A atriz Leonor Silveira afirmou hoje que o trabalho com o realizador Manoel de Oliveira lhe moldou a identidade e foi determinante no "rumo pessoal e profissional". A atriz, que se estreou no cinema aos 17 anos, em "Os canibais" (1988), afirmou hoje em comunicado que foi com Manoel de Oliveira que aprendeu "a gostar de cinema, a reconhecer o belo e a pensar no poder do tempo". "O meu amor pelo Manoel transcende a partilha artística. Esta é uma perda insuperável, mas a memória que me deixa será sempre feliz. Eu era uma atriz improvável. Hoje ele é o meu Mestre e eu a sua musa", afirmou.

A presidente da Associação Portuguesa de Realizadores, Margarida Gil, considerou que o cinema de Manoel de Oliveira tornará eterno o cineasta que hoje faleceu aos 106 anos. Para a Margarida Gil, o realizador é uma das grandes figuras do pensamento português, por ter refletido "como poucos" sobre a condição humana.

"Destaco a sua importância no século XX e XXI. Uma pessoa que carregou toda a memória do século XIX e XX e que refletiu sempre, através do seu cinema, sobre a humanidade e Portugal dentro da história da humanidade. É para mim talvez a grande figura do pensamento português. Pouca gente refletiu tanto sobre a condição humano como Manoel de Oliveira", afirmou à agência Lusa a realizadora, para quem a morte do cineasta traz um sentimento de desproteção, "como se a Terra perdesse a camada de ozono".

O fundador do Fantasporto, Mário Dorminsky, disse hoje que o cineasta Manoel de Oliveira foi "um marco no cinema em termos históricos", um "visionário" e um "precursor" do "neorrealismo italiano", com o filme Aniki Bóbó (1942), por ter trabalhado com atores não profissionais. Foi também um "precursor a nível mundial" com o documentário "Douro Faina Fluvial" (1931), defendeu. "Creio que o Manoel de Oliveira nos deu muito (...) Ao longo de 60 anos deu a imagem de Portugal de um país de cultura, mas que na verdade é um país inculto", declarou à Lusa, emocionado, referindo que Manoel de Oliveira é um marco pela "sua idade" e "pela sua vontade de viver e de trabalhar".

O ex-diretor do Museu de Serralves, no Porto, João Fernandes, disse hoje que, quando alguém como Manoel de Oliveira desaparece, a melhor forma de o celebrar será sempre criar condições para quem faz cinema em Portugal. "Sempre lutou por isso e sempre foi um exemplo de grande dignidade, porque nunca se submeteu a qualquer tipo de resignação, nem de demissão, nem nunca desistiu, por mais difícil que fosse e por mais impossível que parecesse fazer o próximo filme. Ia sempre lutar para o fazer", disse o subdiretor do Museu Reina Sofia, em Madrid.

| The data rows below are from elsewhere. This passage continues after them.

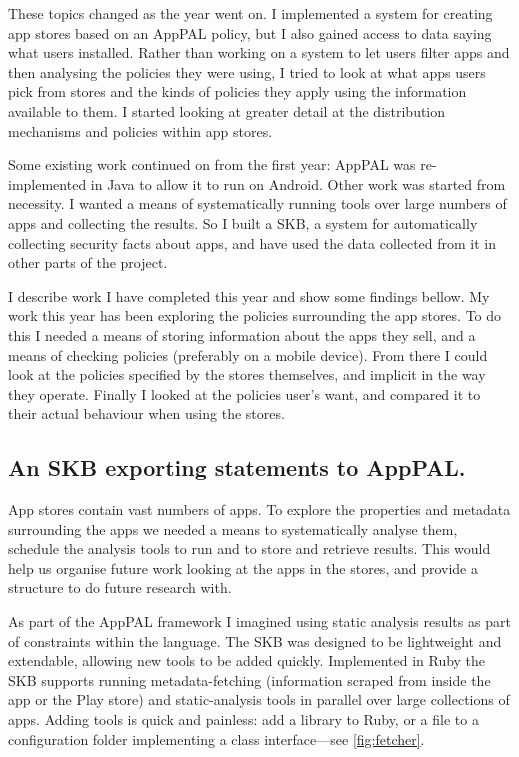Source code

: \documentclass[a4paper]{scrartcl}
\begin{document}
These topics changed as the year went on.
I implemented a system for creating app stores based on an AppPAL policy, but I also gained access to data saying what users installed.
Rather than working on a system to let users filter apps and then analysing the policies they were using, I tried to look at what apps users pick from stores and the kinds of policies they apply using the information available to them.
I started looking at greater detail at the distribution mechanisms and policies within app stores.

Some existing work continued on from the first year: AppPAL was re-implemented in Java to allow it to run on Android.
Other work was started from necessity.
I wanted a means of systematically running tools over large numbers of apps and collecting the results.
So I built a \ac{SKB}, a system for automatically collecting security facts about apps, and have used the data collected from it in other parts of the project.

I describe work I have completed this year and show some findings bellow.
My work this year has been exploring the policies surrounding the app stores.
To do this I needed a means of storing information about the apps they sell, and a means of checking policies (preferably on a mobile device).
From there I could look at the policies specified by the stores themselves, and implicit in the way they operate.
Finally I looked at the policies user's want, and compared it to their actual behaviour when using the stores.

\subsection{An \ac{SKB} exporting statements to AppPAL.}

App stores contain vast numbers of apps.
To explore the properties and metadata surrounding the apps we needed a means to systematically analyse them, schedule the analysis tools to run and to store and retrieve results.
This would help us organise future work looking at the apps in the stores, and provide a structure to do future research with.

As part of the AppPAL framework I imagined using static analysis results as part of constraints within the language.
The \ac{SKB} was designed to be lightweight and extendable, allowing new tools to be added quickly.
Implemented in Ruby the \ac{SKB} supports running metadata-fetching (information scraped from inside the app or the Play store) and static-analysis tools in parallel over large collections of apps.
Adding tools is quick and painless: add a library to Ruby, or a file to a configuration folder implementing a class interface---see \autoref{fig:fetcher}.
\end{document}
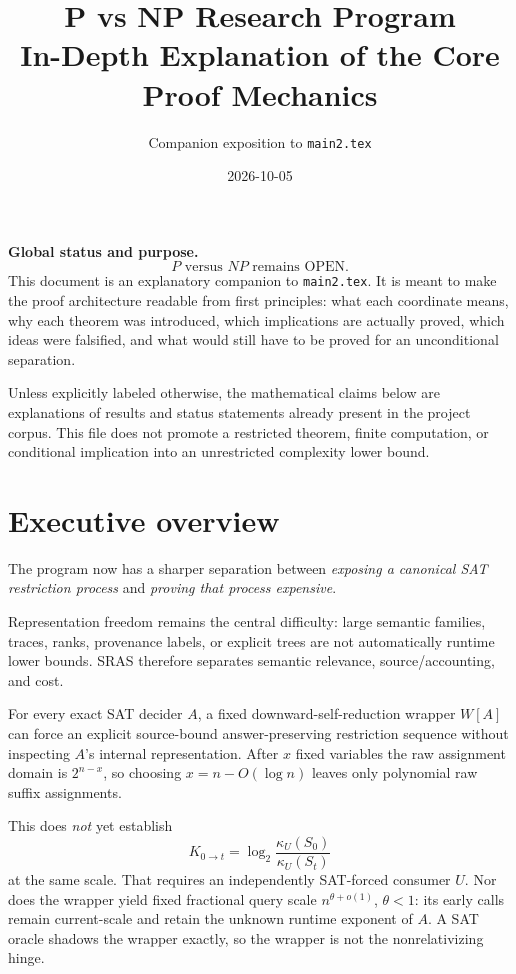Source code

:\documentclass[11pt]{article}
\title{\bfseries P vs NP Research Program\\[0.25em]
\Large In-Depth Explanation of the Core Proof Mechanics}
\author{Companion exposition to \texttt{main2.tex}}
\date{2026-10-05}
\theoremstyle{plain}
\theoremstyle{definition}
\theoremstyle{remark}
\begin{document}
\maketitle

\begin{statusbox}
\textbf{Global status and purpose.}
\[
\boxed{\text{$P$ versus $NP$ remains OPEN.}}
\]
This document is an explanatory companion to \texttt{main2.tex}.  It is meant
to make the proof architecture readable from first principles: what each
coordinate means, why each theorem was introduced, which implications are
actually proved, which ideas were falsified, and what would still have to be
proved for an unconditional separation.

Unless explicitly labeled otherwise, the mathematical claims below are
explanations of results and status statements already present in the project
corpus.  This file does not promote a restricted theorem, finite computation,
or conditional implication into an unrestricted complexity lower bound.
\end{statusbox}

\tableofcontents
\bigskip

\section{Executive overview}

The program now has a sharper separation between \emph{exposing a canonical
SAT restriction process} and \emph{proving that process expensive}.

Representation freedom remains the central difficulty: large semantic
families, traces, ranks, provenance labels, or explicit trees are not
automatically runtime lower bounds.  SRAS therefore separates semantic
relevance, source/accounting, and cost.

For every exact SAT decider \(A\), a fixed downward-self-reduction wrapper
\(W[A]\) can force an explicit source-bound answer-preserving restriction
sequence without inspecting \(A\)'s internal representation.  After \(x\)
fixed variables the raw assignment domain is \(2^{n-x}\), so choosing
\(x=n-O(\log n)\) leaves only polynomial raw suffix assignments.

This does \emph{not} yet establish
\[
K_{0\to t}
=
\log_2\frac{\kappa_U(S_0)}{\kappa_U(S_t)}
\]
at the same scale.  That requires an independently SAT-forced consumer
\(U\).  Nor does the wrapper yield fixed fractional query scale
\(n^{\theta+o(1)}\), \(\theta<1\): its early calls remain current-scale and
retain the unknown runtime exponent of \(A\).  A SAT oracle shadows the wrapper
exactly, so the wrapper is not the nonrelativizing hinge.
\end{document}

"Apesar de ser conhecido nestas últimas décadas, passou muitas décadas em que não teve condições para desenvolver o seu trabalho. Quantos filmes o Manoel de Oliveira poderia ter feito que nós não vimos, porque ele não teve condições para o fazer nas primeiras décadas do seu trabalho?... Mesmo assim, fica-nos um tesouro imenso. Para ver, rever, pensar, repensar", acrescentou.

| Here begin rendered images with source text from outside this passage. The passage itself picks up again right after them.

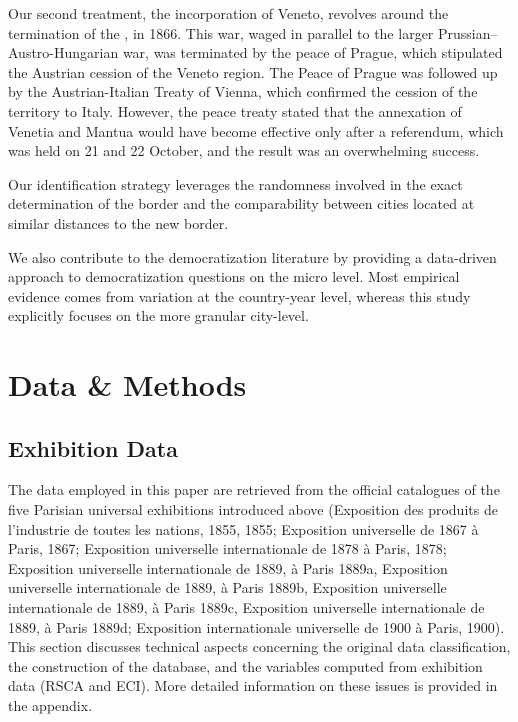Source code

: Our second treatment, the incorporation of Veneto, revolves around the termination of the , in 1866. This war, waged in parallel to the larger Prussian--Austro-Hungarian war, was terminated by the peace of Prague, which stipulated the Austrian cession of the Veneto region. The Peace of Prague was followed up by the Austrian-Italian Treaty of Vienna, which confirmed the cession of the territory to Italy. However, the peace treaty stated that the annexation of Venetia and Mantua would have become effective only after a referendum, which was held on 21 and 22 October, and the result was an overwhelming success. 


Our identification strategy leverages the randomness involved in the exact determination of the border and the comparability between cities located at similar distances to the new border. 

We also contribute to the democratization literature by providing a data-driven approach to democratization questions on the micro level. Most empirical evidence comes from variation at the country-year level, whereas this study explicitly focuses on the more granular city-level. 


\section{Data \& Methods}

\subsection{Exhibition Data} 
The data employed in this paper are retrieved from the official catalogues of the five Parisian universal exhibitions introduced above (Exposition des produits de l’industrie de toutes les nations, 1855, 1855; Exposition universelle de 1867 à Paris, 1867; Exposition universelle internationale de 1878 à Paris, 1878; Exposition universelle internationale de 1889, à Paris 1889a, Exposition universelle internationale de 1889, à Paris 1889b, Exposition universelle internationale de 1889, à Paris 1889c, Exposition universelle internationale de 1889, à Paris 1889d; Exposition internationale universelle de 1900 à Paris, 1900). This section discusses technical aspects concerning the original data classification, the construction of the database, and the variables computed from exhibition data (RSCA and ECI). More detailed information on these issues is provided in the appendix.

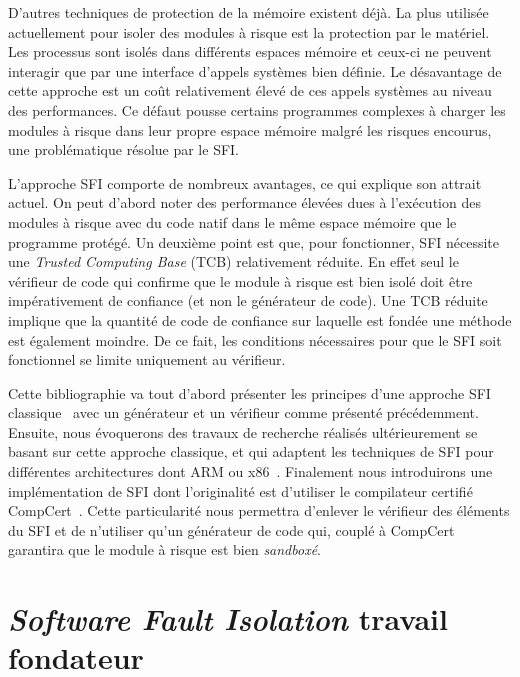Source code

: \documentclass[11pt]{sdm}
\begin{document}
D'autres techniques de protection de la mémoire existent déjà. La plus utilisée actuellement pour isoler des modules à risque est la protection par le matériel. Les processus sont isolés dans différents espaces mémoire et ceux-ci ne peuvent interagir que par une interface d'appels systèmes bien définie. Le désavantage de cette approche est un coût relativement élevé de ces appels systèmes au niveau des performances. Ce défaut pousse certains programmes complexes à charger les modules à risque dans leur propre espace mémoire malgré les risques encourus, une problématique résolue par le SFI.

L'approche SFI comporte de nombreux avantages, ce qui explique son attrait actuel. On peut d'abord noter des performance élevées dues à l'exécution des modules à risque avec du code natif dans le même espace mémoire que le programme protégé. Un deuxième point est que, pour fonctionner, SFI nécessite une \textit{Trusted Computing Base} (TCB) relativement réduite. En effet seul le vérifieur de code qui confirme que le module à risque est bien isolé doit être impérativement de confiance (et non le générateur de code). Une TCB réduite implique que la quantité de code de confiance sur laquelle est fondée une méthode est également moindre. De ce fait, les conditions nécessaires pour que le SFI soit fonctionnel se limite uniquement au vérifieur.

Cette bibliographie va tout d'abord présenter les principes d'une approche SFI classique~\cite{Wahbe:1993:ESF:173668.168635} avec un générateur et un vérifieur comme présenté précédemment. Ensuite, nous évoquerons des travaux de recherche réalisés ultérieurement se basant sur cette approche classique, et qui adaptent les techniques de SFI pour différentes architectures dont ARM ou x86~\cite{Sehr:2010:ASF:1929820.1929822}. Finalement nous introduirons une implémentation de SFI dont l'originalité est d'utiliser le compilateur certifié CompCert~\cite{Leroy:2009:FVR:1538788.1538814}\cite{Kroll:2014:PSF:2708449.2708686}. Cette particularité nous permettra d'enlever le vérifieur des éléments du SFI et de n'utiliser qu'un générateur de code qui, couplé à CompCert garantira que le module à risque est bien \textit{sandboxé}.


\section{\textit{Software Fault Isolation} travail fondateur}
\end{document}

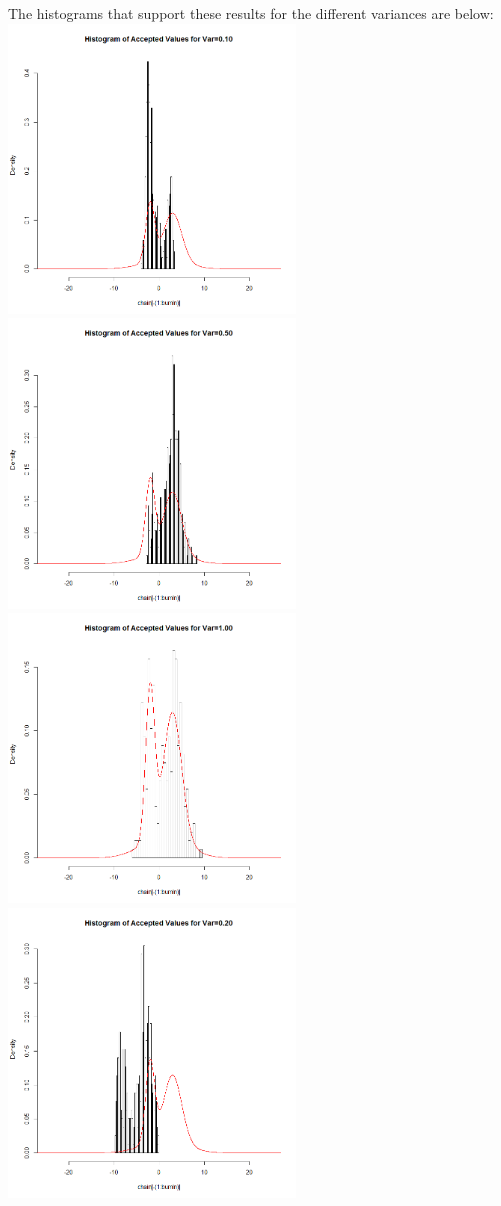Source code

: \documentclass[12pt,letterpaper]{article}
\begin{document}
\begin{enumerate}[label={(\alph*) }]
        The histograms that support these results for the different variances are below: \\
        \includegraphics[width=3in]{3d_p1.png} \includegraphics[width=3in]{3d_p5.png} \\
        \includegraphics[width=3in]{3d_1.png} \includegraphics[width=3in]{3d_p2.png} \\

\end{enumerate}
\end{document}
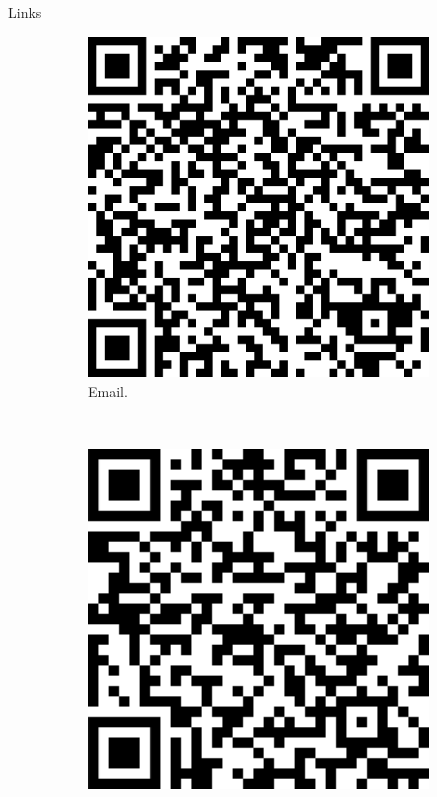 \documentclass[20pt]{beamer}
\begin{document}
\begin{frame}[fragile,t]
\begin{columns}[t]
\begin{column}{0.33\linewidth}
    \begin{block}{Links}
\vspace{0.5cm}
\begin{figure}
    \begin{subfigure}[b]{0.2\textwidth}
\includegraphics[width=0.99\textwidth]{images/qrcode_email_alber_ipia_at_inpe.png} \\
\centering
{Email.}
    \end{subfigure}
    ~
    \begin{subfigure}[b]{0.2\textwidth}
\includegraphics[width=0.99\textwidth]{images/qrcode_prioritizedeforestationhotspots.png} \\

\end{subfigure}
\end{figure}
\end{block}
\end{column}
\end{columns}
\end{frame}
\end{document}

A ex-diretora da Cinemateca Portuguesa, Maria João Seixas, afirmou hoje, em Lisboa, que a morte de Manoel de Oliveira "é uma perda inestimável para o cinema e para a cultura portuguesa". "Esta perda magoa-nos e entristece-nos a todos, mas os grandes criadores não desaparecem. Ficam para sempre", comentou, em declarações à agência Lusa. "Era um grande senhor do cinema e da cultura, e fica um grande vazio que nos compromete a todos", disse Maria João Seixas, acrescentando que "apesar da pobreza que deixa, iluminou muitos com o seu génio".